(Saved data entries)

==============================

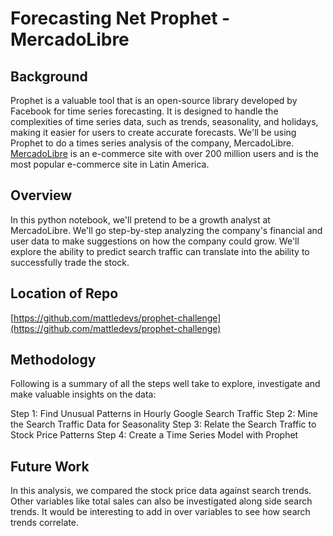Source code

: # Forecasting Net Prophet - MercadoLibre

## Background
Prophet is a valuable tool that is an open-source library developed by Facebook for time series forecasting.
It is designed to handle the complexities of time series data, such as trends, seasonality, and holidays, making it easier for users to create accurate forecasts. We'll be using Prophet to do a times series analysis of the company, MercadoLibre. [MercadoLibre](http://investor.mercadolibre.com/about-us) is an e-commerce site with over 200 million users and is the most popular e-commerce site in Latin America.

## Overview
In this python notebook, we'll pretend to be a growth analyst at MercadoLibre. We'll go step-by-step analyzing the company's financial and user data to make suggestions on how the company could grow. We'll explore the ability to predict search traffic can translate into the ability to successfully trade the stock.

## Location of Repo
[https://github.com/mattledevs/prophet-challenge](https://github.com/mattledevs/prophet-challenge)

## Methodology

Following is a summary of all the steps well take to explore, investigate and make valuable insights on the data:

Step 1: Find Unusual Patterns in Hourly Google Search Traffic
Step 2: Mine the Search Traffic Data for Seasonality
Step 3: Relate the Search Traffic to Stock Price Patterns
Step 4: Create a Time Series Model with Prophet

## Future Work

In this analysis, we compared the stock price data against search trends. Other variables like total sales can also be investigated along side search trends. It would be interesting to add in over variables to see how search trends correlate.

==============================

Which of the lines above contain "with"? Return them all.

> _YOUR SOLUTION_:
It is designed to handle the complexities of time series data, such as trends, seasonality, and holidays, making it easier for users to create accurate forecasts. We'll be using Prophet to do a times series analysis of the company, MercadoLibre. [MercadoLibre](http://investor.mercadolibre.com/about-us) is an e-commerce site with over 200 million users and is the most popular e-commerce site in Latin America.
Step 4: Create a Time Series Model with Prophet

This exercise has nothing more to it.